_Task prompt_
Start at the line below containing "Analyser le décor, les" and stop at the line containing "### 🚀 Новые возможности". Repeat every line of that stretch exactly, and nothing outside it.

+++

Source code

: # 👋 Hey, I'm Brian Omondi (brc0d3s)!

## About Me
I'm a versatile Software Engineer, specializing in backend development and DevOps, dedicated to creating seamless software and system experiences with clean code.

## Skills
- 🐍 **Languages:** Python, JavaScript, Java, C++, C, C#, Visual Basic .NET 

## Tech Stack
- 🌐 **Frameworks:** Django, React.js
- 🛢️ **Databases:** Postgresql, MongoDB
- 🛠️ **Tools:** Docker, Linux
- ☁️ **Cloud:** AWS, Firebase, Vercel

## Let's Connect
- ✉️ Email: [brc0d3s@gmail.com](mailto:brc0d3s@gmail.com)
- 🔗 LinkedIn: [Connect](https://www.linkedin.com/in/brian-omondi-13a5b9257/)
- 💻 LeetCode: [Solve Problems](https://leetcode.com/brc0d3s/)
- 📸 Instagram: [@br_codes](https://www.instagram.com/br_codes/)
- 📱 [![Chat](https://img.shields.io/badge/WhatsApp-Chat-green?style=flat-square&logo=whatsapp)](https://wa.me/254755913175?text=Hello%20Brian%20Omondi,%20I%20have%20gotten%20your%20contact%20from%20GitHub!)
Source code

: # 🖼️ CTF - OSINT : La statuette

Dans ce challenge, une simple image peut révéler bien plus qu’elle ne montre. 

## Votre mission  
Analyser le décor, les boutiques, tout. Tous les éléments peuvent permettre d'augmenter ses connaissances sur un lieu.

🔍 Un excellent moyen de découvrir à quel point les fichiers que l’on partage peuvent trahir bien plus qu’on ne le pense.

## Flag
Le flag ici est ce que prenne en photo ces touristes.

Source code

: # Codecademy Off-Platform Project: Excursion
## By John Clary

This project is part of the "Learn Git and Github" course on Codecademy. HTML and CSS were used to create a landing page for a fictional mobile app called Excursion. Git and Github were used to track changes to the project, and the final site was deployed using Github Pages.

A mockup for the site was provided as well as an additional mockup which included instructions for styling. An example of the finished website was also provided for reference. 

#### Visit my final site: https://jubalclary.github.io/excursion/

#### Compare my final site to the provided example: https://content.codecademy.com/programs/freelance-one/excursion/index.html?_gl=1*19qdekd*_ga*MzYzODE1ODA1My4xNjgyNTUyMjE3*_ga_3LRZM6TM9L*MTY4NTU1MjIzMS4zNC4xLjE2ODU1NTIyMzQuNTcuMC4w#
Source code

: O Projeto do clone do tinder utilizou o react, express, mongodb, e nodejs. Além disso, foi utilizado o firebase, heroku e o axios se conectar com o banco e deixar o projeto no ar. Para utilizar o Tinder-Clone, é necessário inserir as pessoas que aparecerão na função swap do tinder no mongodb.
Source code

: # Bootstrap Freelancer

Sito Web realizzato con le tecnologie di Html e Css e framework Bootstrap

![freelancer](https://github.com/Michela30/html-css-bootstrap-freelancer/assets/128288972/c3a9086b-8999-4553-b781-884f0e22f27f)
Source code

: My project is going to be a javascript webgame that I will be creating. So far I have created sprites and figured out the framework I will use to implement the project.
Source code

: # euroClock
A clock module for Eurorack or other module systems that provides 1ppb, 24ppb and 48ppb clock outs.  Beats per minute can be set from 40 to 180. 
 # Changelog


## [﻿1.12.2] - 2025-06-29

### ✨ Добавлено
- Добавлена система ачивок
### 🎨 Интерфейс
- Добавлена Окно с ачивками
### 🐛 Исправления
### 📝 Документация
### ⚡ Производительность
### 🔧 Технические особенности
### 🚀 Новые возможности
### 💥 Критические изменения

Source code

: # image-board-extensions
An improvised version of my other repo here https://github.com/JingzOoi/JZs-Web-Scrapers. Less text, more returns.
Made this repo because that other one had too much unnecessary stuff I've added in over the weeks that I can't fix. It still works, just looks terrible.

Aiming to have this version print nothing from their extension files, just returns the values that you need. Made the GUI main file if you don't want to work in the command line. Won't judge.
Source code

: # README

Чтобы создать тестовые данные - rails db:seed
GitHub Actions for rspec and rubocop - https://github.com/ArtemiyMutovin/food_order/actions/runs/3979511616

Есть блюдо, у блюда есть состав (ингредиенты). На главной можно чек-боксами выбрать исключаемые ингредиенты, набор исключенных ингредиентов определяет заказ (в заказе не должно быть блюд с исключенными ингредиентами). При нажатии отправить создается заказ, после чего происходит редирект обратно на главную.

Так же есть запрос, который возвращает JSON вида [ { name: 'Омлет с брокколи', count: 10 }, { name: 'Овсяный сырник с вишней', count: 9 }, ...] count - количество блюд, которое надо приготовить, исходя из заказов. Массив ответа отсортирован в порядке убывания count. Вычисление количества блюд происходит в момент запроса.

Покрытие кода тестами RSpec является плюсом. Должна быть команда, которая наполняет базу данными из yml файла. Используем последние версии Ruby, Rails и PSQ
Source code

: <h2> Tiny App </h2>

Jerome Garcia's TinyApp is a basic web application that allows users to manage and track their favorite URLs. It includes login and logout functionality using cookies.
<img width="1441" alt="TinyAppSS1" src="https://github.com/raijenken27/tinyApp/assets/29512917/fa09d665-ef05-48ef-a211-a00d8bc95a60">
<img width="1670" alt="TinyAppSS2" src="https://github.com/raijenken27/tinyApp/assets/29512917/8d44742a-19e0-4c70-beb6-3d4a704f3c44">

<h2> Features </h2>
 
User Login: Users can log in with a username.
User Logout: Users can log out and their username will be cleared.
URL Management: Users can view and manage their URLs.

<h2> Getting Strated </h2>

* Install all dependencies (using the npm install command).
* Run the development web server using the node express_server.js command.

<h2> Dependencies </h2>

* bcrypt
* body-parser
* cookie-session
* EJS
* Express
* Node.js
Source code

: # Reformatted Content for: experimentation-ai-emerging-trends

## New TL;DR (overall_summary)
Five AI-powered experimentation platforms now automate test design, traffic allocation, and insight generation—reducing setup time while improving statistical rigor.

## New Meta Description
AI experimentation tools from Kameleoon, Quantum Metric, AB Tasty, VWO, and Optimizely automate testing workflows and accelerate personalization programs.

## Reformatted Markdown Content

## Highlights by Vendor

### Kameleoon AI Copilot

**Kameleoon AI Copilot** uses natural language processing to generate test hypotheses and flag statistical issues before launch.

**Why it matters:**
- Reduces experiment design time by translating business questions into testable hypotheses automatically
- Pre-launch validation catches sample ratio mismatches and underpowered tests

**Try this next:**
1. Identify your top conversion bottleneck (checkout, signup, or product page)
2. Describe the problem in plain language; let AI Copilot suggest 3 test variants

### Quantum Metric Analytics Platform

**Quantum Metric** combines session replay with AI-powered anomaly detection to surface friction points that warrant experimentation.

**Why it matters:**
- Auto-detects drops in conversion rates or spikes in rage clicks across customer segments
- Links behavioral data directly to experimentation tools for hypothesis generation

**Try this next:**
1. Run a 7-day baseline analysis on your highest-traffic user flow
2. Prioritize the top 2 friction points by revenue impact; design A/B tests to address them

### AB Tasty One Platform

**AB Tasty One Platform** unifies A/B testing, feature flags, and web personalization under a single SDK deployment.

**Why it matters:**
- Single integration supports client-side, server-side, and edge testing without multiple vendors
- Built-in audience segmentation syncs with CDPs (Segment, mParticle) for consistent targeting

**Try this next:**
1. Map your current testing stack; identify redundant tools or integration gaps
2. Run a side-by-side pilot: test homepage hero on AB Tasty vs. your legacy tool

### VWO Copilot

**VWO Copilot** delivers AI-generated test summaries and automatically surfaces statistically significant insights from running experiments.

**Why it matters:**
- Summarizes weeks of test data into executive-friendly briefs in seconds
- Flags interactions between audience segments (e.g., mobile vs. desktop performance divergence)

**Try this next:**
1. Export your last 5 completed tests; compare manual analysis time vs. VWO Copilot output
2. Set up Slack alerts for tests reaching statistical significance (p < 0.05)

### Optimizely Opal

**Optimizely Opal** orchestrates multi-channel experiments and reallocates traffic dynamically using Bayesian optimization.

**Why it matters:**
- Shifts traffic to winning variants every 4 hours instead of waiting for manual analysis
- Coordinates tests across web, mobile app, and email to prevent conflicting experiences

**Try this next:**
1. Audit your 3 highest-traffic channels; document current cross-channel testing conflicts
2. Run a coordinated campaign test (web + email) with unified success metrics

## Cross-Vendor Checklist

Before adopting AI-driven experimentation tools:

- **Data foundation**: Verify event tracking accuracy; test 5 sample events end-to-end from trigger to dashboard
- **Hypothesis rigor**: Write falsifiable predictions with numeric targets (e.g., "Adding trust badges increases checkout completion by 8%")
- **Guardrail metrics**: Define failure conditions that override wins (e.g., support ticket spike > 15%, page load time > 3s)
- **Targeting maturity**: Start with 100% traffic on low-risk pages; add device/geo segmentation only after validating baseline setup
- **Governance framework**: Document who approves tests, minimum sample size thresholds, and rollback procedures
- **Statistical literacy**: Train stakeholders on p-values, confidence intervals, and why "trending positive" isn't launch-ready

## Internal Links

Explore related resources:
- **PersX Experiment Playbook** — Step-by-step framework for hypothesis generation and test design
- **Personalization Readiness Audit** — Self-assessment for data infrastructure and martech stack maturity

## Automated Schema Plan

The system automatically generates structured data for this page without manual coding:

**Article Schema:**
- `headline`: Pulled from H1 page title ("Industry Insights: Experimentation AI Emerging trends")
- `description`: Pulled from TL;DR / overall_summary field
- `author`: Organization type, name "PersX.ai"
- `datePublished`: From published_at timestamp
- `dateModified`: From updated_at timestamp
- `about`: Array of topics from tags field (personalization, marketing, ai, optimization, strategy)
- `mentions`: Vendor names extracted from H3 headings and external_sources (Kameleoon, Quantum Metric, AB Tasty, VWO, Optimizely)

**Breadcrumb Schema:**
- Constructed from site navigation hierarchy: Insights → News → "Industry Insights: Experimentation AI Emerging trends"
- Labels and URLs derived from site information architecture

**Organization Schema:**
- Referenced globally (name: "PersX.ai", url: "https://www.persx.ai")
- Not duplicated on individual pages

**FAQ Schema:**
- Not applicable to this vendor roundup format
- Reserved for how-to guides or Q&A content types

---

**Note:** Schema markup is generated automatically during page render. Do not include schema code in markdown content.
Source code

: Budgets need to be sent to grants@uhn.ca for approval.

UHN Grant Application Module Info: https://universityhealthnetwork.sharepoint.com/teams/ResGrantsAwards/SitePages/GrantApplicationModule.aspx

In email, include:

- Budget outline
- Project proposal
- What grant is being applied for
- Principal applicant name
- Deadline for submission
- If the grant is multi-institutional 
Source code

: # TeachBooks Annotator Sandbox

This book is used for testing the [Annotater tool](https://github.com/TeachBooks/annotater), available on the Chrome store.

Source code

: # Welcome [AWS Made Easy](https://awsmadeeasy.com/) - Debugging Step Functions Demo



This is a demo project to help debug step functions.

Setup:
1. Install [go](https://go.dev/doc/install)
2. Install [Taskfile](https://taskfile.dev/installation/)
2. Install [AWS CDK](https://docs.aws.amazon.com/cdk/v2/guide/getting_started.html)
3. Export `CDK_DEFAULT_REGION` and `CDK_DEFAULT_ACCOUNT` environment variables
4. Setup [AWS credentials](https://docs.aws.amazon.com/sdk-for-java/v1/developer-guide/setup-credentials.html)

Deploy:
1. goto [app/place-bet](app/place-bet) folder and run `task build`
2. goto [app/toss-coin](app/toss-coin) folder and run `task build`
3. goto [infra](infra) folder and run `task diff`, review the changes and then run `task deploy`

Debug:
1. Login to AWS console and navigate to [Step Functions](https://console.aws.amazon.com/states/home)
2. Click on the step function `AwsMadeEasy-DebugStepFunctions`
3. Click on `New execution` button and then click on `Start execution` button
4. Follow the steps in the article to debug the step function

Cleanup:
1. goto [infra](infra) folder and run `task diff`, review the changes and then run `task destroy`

+++

_Worked solution_
Analyser le décor, les boutiques, tout. Tous les éléments peuvent permettre d'augmenter ses connaissances sur un lieu.

🔍 Un excellent moyen de découvrir à quel point les fichiers que l’on partage peuvent trahir bien plus qu’on ne le pense.

## Flag
Le flag ici est ce que prenne en photo ces touristes.

Source code

: # Codecademy Off-Platform Project: Excursion
## By John Clary

This project is part of the "Learn Git and Github" course on Codecademy. HTML and CSS were used to create a landing page for a fictional mobile app called Excursion. Git and Github were used to track changes to the project, and the final site was deployed using Github Pages.

A mockup for the site was provided as well as an additional mockup which included instructions for styling. An example of the finished website was also provided for reference. 

#### Visit my final site: https://jubalclary.github.io/excursion/

#### Compare my final site to the provided example: https://content.codecademy.com/programs/freelance-one/excursion/index.html?_gl=1*19qdekd*_ga*MzYzODE1ODA1My4xNjgyNTUyMjE3*_ga_3LRZM6TM9L*MTY4NTU1MjIzMS4zNC4xLjE2ODU1NTIyMzQuNTcuMC4w#
Source code

: O Projeto do clone do tinder utilizou o react, express, mongodb, e nodejs. Além disso, foi utilizado o firebase, heroku e o axios se conectar com o banco e deixar o projeto no ar. Para utilizar o Tinder-Clone, é necessário inserir as pessoas que aparecerão na função swap do tinder no mongodb.
Source code

: # Bootstrap Freelancer

Sito Web realizzato con le tecnologie di Html e Css e framework Bootstrap

![freelancer](https://github.com/Michela30/html-css-bootstrap-freelancer/assets/128288972/c3a9086b-8999-4553-b781-884f0e22f27f)
Source code

: My project is going to be a javascript webgame that I will be creating. So far I have created sprites and figured out the framework I will use to implement the project.
Source code

: # euroClock
A clock module for Eurorack or other module systems that provides 1ppb, 24ppb and 48ppb clock outs.  Beats per minute can be set from 40 to 180. 
 # Changelog


## [﻿1.12.2] - 2025-06-29

### ✨ Добавлено
- Добавлена система ачивок
### 🎨 Интерфейс
- Добавлена Окно с ачивками
### 🐛 Исправления
### 📝 Документация
### ⚡ Производительность
### 🔧 Технические особенности
### 🚀 Новые возможности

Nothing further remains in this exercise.